TASK OBJECTIVE: Search the data for the word "nccl". Reproduce every line where it is found.

Collected data:
··········

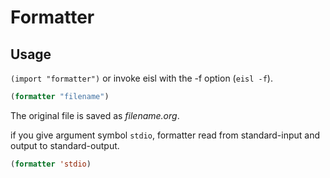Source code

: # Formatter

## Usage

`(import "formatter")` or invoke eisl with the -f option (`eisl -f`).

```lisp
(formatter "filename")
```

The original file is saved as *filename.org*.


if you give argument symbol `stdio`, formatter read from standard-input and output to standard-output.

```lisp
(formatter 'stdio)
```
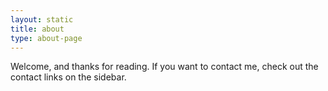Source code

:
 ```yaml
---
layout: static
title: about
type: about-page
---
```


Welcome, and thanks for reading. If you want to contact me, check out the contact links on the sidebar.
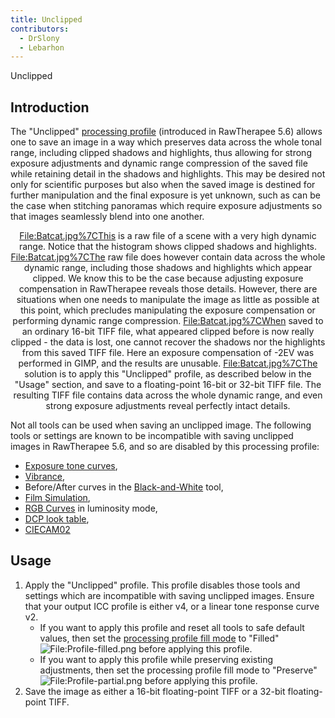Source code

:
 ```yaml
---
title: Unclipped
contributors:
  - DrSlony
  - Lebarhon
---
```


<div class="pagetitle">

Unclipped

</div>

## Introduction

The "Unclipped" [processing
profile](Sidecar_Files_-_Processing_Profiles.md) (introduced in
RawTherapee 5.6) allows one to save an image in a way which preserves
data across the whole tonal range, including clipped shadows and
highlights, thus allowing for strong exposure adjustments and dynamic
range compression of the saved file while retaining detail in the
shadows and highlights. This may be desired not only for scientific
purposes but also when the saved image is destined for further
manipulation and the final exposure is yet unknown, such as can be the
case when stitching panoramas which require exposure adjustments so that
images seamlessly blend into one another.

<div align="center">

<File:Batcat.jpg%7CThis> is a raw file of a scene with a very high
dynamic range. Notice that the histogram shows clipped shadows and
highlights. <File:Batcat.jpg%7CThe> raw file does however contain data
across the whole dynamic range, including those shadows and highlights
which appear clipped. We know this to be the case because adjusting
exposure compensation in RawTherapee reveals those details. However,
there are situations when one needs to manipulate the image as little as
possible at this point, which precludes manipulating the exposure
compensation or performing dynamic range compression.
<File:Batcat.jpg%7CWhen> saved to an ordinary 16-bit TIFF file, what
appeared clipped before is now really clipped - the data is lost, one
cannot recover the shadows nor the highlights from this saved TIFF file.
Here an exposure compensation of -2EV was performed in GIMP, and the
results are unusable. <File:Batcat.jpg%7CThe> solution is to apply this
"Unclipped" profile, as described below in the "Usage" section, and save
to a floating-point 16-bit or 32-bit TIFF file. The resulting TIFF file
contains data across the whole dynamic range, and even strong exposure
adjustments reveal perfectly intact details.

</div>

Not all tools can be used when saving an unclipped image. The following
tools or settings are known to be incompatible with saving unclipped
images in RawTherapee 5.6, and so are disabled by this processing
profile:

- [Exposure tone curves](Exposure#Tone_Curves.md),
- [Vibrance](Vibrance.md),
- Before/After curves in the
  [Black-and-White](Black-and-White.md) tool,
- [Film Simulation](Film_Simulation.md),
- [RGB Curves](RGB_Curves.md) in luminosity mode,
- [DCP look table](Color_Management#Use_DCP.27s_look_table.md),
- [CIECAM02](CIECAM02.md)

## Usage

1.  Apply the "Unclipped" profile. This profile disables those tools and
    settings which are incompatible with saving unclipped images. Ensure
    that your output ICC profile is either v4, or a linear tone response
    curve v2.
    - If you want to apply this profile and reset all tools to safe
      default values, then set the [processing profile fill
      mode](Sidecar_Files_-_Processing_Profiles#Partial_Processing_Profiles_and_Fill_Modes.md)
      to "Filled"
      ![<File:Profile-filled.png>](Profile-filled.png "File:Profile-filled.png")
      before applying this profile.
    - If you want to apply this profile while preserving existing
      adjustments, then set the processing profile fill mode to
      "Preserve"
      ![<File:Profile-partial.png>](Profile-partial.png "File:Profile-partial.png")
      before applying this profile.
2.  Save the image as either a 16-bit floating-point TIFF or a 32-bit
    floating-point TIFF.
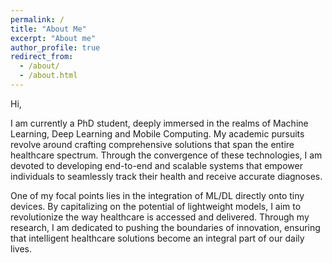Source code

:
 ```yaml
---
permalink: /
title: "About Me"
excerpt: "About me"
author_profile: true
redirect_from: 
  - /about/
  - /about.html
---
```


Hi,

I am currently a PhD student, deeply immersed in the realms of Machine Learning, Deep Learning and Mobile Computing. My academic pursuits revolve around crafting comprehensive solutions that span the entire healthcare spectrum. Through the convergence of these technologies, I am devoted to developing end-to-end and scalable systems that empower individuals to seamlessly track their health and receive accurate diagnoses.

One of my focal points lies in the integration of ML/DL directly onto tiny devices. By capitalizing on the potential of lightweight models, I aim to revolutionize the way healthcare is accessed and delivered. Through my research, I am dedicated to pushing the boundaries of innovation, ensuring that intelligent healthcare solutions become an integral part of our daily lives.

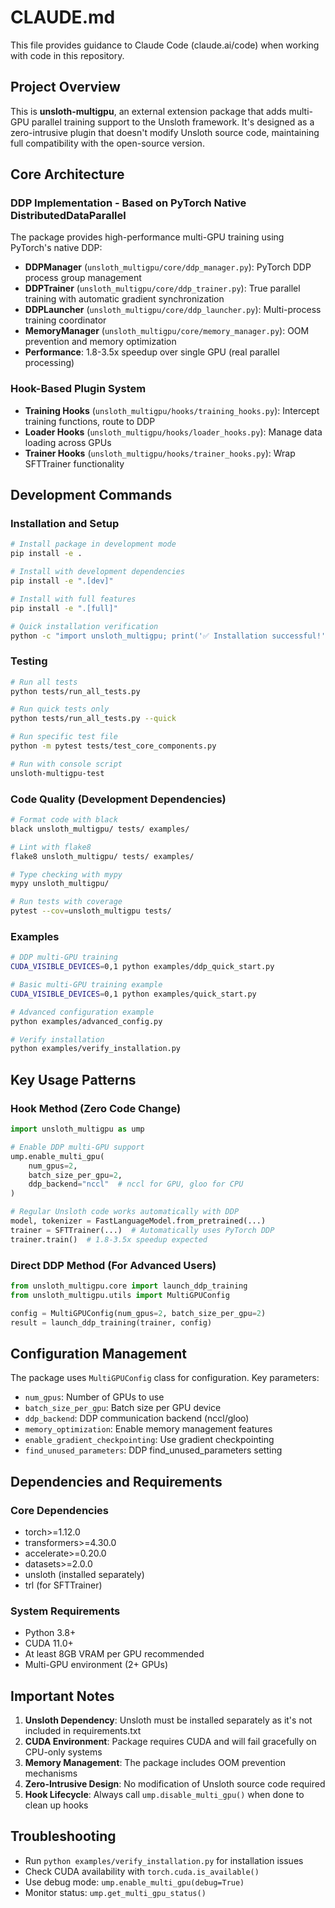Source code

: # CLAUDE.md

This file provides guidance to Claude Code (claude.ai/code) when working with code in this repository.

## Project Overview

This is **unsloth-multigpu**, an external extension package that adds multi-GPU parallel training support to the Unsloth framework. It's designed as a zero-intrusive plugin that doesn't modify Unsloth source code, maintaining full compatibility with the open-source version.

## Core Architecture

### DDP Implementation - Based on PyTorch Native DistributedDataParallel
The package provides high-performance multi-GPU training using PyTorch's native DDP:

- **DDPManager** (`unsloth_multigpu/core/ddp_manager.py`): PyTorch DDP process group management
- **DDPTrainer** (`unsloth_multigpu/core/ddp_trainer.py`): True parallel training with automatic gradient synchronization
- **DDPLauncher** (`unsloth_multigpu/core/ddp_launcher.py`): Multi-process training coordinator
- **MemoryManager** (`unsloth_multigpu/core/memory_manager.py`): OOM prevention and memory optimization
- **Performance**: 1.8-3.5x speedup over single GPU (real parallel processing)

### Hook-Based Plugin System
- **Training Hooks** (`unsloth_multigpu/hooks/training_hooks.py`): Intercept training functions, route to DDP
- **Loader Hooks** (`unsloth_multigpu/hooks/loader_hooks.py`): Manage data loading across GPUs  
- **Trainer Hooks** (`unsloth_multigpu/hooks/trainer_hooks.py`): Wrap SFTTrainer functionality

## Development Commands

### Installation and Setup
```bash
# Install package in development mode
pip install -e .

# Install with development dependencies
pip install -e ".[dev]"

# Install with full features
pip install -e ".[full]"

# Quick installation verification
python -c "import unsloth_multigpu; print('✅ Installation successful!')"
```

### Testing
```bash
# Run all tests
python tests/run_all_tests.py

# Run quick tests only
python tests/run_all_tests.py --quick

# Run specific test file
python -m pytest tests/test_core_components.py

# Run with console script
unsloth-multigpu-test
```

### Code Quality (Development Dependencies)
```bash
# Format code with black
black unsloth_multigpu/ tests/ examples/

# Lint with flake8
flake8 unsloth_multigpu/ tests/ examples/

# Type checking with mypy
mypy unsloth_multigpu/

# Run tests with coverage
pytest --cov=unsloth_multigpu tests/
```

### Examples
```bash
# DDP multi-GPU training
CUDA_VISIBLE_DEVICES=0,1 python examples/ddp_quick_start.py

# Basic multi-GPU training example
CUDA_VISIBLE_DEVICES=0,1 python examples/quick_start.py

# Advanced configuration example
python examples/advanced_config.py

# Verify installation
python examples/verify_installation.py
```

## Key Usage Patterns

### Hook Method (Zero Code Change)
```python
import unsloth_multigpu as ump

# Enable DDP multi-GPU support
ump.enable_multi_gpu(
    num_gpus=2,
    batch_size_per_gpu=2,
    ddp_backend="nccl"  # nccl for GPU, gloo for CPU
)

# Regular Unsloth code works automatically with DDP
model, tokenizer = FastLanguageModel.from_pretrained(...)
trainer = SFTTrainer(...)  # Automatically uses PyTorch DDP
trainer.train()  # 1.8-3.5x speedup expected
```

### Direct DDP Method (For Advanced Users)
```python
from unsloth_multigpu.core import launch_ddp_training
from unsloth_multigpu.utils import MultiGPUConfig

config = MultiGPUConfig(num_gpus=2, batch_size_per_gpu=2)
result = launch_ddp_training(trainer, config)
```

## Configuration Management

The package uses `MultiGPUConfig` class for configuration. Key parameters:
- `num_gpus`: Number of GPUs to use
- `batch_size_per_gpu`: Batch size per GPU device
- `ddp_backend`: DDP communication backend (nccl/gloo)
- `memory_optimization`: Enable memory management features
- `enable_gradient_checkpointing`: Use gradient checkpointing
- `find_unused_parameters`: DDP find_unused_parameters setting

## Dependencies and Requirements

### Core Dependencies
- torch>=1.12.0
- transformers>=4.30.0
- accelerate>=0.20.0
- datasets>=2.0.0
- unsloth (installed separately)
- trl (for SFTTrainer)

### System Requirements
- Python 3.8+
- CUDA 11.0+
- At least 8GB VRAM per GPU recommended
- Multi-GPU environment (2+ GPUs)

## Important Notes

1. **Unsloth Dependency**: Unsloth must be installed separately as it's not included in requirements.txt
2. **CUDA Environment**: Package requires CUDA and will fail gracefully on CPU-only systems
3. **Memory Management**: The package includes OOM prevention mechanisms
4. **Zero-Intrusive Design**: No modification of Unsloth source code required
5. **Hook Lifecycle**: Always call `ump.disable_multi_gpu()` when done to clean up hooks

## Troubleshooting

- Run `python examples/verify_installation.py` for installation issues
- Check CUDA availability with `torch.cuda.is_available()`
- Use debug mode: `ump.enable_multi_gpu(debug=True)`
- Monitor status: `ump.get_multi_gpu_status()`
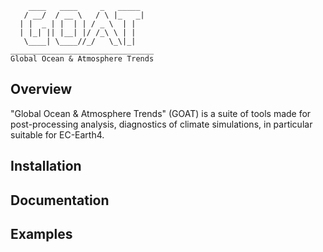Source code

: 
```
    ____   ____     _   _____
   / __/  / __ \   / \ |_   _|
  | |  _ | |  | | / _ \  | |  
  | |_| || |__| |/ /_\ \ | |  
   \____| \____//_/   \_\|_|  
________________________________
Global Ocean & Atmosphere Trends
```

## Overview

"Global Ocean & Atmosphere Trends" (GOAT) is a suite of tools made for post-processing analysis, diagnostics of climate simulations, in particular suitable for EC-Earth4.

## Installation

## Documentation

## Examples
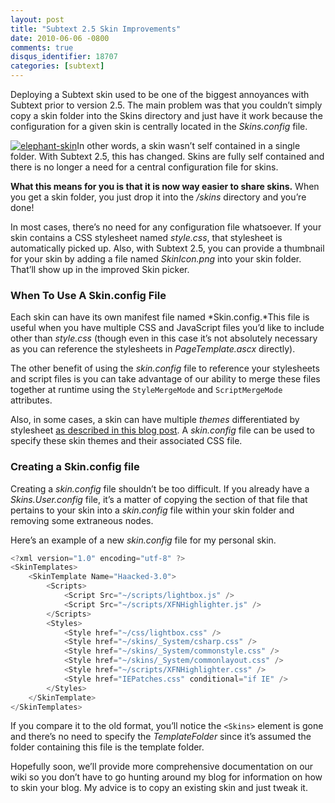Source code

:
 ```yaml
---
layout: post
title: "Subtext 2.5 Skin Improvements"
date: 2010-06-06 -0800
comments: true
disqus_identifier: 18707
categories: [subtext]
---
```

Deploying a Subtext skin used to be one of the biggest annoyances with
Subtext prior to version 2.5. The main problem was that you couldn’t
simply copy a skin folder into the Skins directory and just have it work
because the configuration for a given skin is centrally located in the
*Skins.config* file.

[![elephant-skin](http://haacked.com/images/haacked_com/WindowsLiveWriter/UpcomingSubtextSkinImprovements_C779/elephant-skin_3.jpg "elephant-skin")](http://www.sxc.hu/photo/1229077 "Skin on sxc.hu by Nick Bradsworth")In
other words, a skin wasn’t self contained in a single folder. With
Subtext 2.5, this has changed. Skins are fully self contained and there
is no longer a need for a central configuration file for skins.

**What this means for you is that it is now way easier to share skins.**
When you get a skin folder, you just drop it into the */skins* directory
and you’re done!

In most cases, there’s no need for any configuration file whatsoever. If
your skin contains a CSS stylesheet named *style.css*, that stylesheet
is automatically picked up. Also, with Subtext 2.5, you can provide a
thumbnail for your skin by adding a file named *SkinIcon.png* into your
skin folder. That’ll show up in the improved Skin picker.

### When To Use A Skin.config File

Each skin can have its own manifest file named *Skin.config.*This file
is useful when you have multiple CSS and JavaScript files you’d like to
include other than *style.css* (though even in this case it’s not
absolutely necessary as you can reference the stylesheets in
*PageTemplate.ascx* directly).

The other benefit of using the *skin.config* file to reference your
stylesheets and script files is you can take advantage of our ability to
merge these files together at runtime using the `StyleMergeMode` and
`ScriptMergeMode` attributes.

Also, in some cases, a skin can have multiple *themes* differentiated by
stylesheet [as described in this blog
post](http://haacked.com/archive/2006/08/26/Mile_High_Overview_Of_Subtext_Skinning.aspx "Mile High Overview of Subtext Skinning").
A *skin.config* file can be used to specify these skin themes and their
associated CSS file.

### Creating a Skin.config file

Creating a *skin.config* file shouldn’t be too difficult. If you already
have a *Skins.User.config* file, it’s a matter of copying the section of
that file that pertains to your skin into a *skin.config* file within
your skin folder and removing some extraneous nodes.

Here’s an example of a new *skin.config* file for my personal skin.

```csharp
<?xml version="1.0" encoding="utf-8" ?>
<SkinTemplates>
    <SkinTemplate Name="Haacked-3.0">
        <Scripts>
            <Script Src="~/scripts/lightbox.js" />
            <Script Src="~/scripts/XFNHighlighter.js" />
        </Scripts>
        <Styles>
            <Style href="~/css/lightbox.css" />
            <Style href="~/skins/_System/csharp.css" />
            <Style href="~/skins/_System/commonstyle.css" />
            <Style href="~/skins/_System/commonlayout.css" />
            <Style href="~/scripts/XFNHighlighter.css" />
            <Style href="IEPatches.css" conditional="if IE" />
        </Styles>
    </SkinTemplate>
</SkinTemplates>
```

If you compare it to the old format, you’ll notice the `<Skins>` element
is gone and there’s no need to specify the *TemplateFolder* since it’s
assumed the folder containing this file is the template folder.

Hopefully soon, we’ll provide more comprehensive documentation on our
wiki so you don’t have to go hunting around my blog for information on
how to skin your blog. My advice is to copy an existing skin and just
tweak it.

··········

RESPONSE BELOW:
    ddp_backend="nccl"  # nccl for GPU, gloo for CPU
- `ddp_backend`: DDP communication backend (nccl/gloo)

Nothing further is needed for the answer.